ABSTRACT Trans-ancestry genetic analysis can facilitate the discovery of trait- or disease-associated loci, characterize shared and differential genetic architectures across populations, improve the delineation of causal variants, and is critical for equal delivery of genomic knowledge and precision healthcare globally. However, current trans-ancestry genetic research is impeded by (i) limited genomic resources for non-European populations; and (ii) limited statistical methods that can appropriately model and integrate data from diverse populations. This project will address these challenges by (i) aggregating and harmonizing genetic data, physical measures, laboratory tests and disease information from global biobanks and multiple health care systems in the United States, with >795K samples of non-European ancestry and a total sample size >1.5M by 2023; and (ii) developing statistical methods and improving practices to integrate multi-ancestry data for cross-population characterization of genetic architectures, meta-analysis, statistical fine-mapping and polygenic prediction. Specifically, in Aim 1, we will systematically characterize the genetic underpinnings of human complex traits and common diseases at variant, locus, regional and genome-wide levels across diverse populations, and discover and validate novel genetic loci through trans-ancestry meta-analysis. In Aim 2, we will develop scalable, robust, accurate and flexible statistical methods for trans-ancestry fine-mapping, delineate putative causal genetic variants for a range of complex traits and diseases, and explore their functional consequences and biological mechanisms. In Aim 3, we will develop haplotype-based methods for improved trans-ancestry polygenic prediction, and benchmark the clinical utility of polygenic scores in disease risk prediction across diverse populations. Leveraging large-scale biobank resources and novel simulation frameworks, we will additionally enable fair and rigorous comparisons of existing and emerging methods for the integrative analysis of multi-ancestry data, and assess various analysis choices and practical considerations in trans-ancestry fine- mapping and genetic prediction in order to inform future study design and analysis plan, as well as methods development, evaluation and application in trans-ancestry settings.

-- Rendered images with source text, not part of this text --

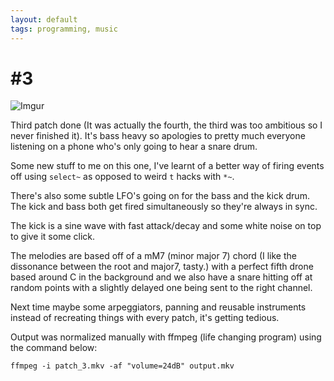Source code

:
 ```yaml
--- 
layout: default 
tags: programming, music
---
```


# \#3
![Imgur](https://i.imgur.com/JJ6Yw5K.jpg)

Third patch done (It was actually the fourth, the third was too ambitious so I
never finished it). It's bass heavy so apologies to pretty much everyone
listening on a phone who's only going to hear a snare drum.

Some new stuff to me on this one, I've learnt of a better way of firing events
off using `select~` as opposed to weird `t` hacks with `*~`.

There's also some subtle LFO's going on for the bass and the kick drum.
The kick and bass both get fired simultaneously so they're always in sync.

The kick is a sine wave with fast attack/decay and some white noise
on top to give it some click.

The melodies are based off of a mM7 (minor major 7) chord (I like the dissonance
between the root and major7, tasty.) with a perfect fifth drone based around C in the background and
we also have a snare hitting off at random points with a slightly delayed one
being sent to the right channel.

Next time maybe some arpeggiators, panning and reusable instruments instead of
recreating things with every patch, it's getting tedious.

Output was normalized manually with ffmpeg (life changing program) using the
command below:

```
ffmpeg -i patch_3.mkv -af "volume=24dB" output.mkv
```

摘要 跨祖先遗传分析可以促进性状或疾病相关基因座的发现， 群体间共享和差异遗传结构，改善因果变异的描绘， 这对全球平等提供基因组知识和精准医疗至关重要。但目前的 跨祖先遗传研究受到以下因素的阻碍：（i）非欧洲人口的基因组资源有限; 以及（ii）有限的统计方法可以适当地建模和整合来自不同人群的数据。 该项目将通过以下方式应对这些挑战：（一）汇总和统一遗传数据、实物测量数据， 来自全球生物库和美国多个卫生保健系统的实验室测试和疾病信息 到2023年，非欧洲血统样本超过79.5万，总样本量超过150万;以及（ii） 制定统计方法和改进做法，以整合跨人群的多祖先数据 遗传结构表征、荟萃分析、统计精细作图和多基因预测。 具体来说，在目标1中，我们将系统地描述人类复杂性状的遗传基础 和不同人群中变异、基因座、区域和全基因组水平的常见疾病， 通过跨祖先荟萃分析发现和验证新的遗传位点。在目标2中，我们将开发 可扩展的，强大的，准确的和灵活的统计方法，用于跨祖先精细映射，描绘推定的 一系列复杂性状和疾病的因果遗传变异，并探索其功能后果 和生物机制。在目标3中，我们将开发基于单倍型的方法来改进跨祖先 多基因预测，并基准多基因评分在疾病风险预测中的临床效用， 不同的人群。利用大规模生物库资源和新颖的模拟框架，我们将 此外，还可以对现有和新兴的综合分析方法进行公平和严格的比较， 的多祖先数据，并评估各种分析选择和跨祖先精细的实际考虑， 作图和遗传预测，以便为未来的研究设计和分析计划以及方法提供信息 在跨祖先背景下的开发、评估和应用。